═════ Entries shown

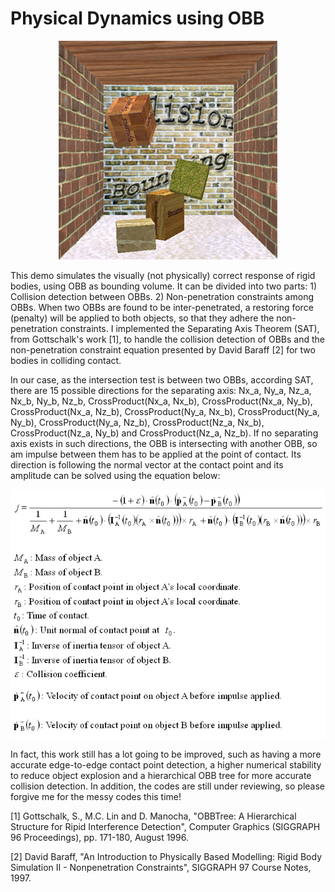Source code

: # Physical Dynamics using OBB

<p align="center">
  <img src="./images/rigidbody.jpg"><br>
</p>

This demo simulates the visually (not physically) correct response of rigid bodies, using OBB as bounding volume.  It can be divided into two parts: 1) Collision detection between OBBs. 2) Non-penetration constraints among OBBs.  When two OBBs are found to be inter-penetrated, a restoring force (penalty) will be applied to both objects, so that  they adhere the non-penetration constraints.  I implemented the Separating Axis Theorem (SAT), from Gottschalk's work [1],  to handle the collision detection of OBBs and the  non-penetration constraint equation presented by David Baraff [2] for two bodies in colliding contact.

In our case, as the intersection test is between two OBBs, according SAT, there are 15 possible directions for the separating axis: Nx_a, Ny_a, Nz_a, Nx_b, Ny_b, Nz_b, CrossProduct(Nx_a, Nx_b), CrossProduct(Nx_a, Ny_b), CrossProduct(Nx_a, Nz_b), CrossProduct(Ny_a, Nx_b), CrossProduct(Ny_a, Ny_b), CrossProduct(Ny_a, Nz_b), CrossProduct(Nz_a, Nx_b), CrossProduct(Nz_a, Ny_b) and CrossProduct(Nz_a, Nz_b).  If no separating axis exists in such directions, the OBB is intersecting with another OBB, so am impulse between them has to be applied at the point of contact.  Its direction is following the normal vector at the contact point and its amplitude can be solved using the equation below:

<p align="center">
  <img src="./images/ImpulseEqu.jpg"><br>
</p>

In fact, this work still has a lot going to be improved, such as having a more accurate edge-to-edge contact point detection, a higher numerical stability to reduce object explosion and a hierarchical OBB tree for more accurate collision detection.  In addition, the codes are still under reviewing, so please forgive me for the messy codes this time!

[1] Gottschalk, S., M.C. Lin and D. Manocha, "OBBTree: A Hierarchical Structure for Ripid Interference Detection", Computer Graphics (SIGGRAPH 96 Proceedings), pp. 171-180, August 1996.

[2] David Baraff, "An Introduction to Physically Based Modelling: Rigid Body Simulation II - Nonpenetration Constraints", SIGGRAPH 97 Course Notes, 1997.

══════════
═════ Entries shown

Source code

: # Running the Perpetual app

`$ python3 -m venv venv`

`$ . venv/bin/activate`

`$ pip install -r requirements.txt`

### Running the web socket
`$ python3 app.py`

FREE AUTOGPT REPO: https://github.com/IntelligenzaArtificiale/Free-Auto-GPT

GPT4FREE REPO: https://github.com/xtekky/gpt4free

══════════

Task prompt
From the records above, retype only the lines starting at the line that contains "pip install -r" and ending at the line that contains "GPT4FREE REPO: https://github.com/xtekky/gpt4free", both included.

Task response
`$ pip install -r requirements.txt`

### Running the web socket
`$ python3 app.py`

FREE AUTOGPT REPO: https://github.com/IntelligenzaArtificiale/Free-Auto-GPT

GPT4FREE REPO: https://github.com/xtekky/gpt4free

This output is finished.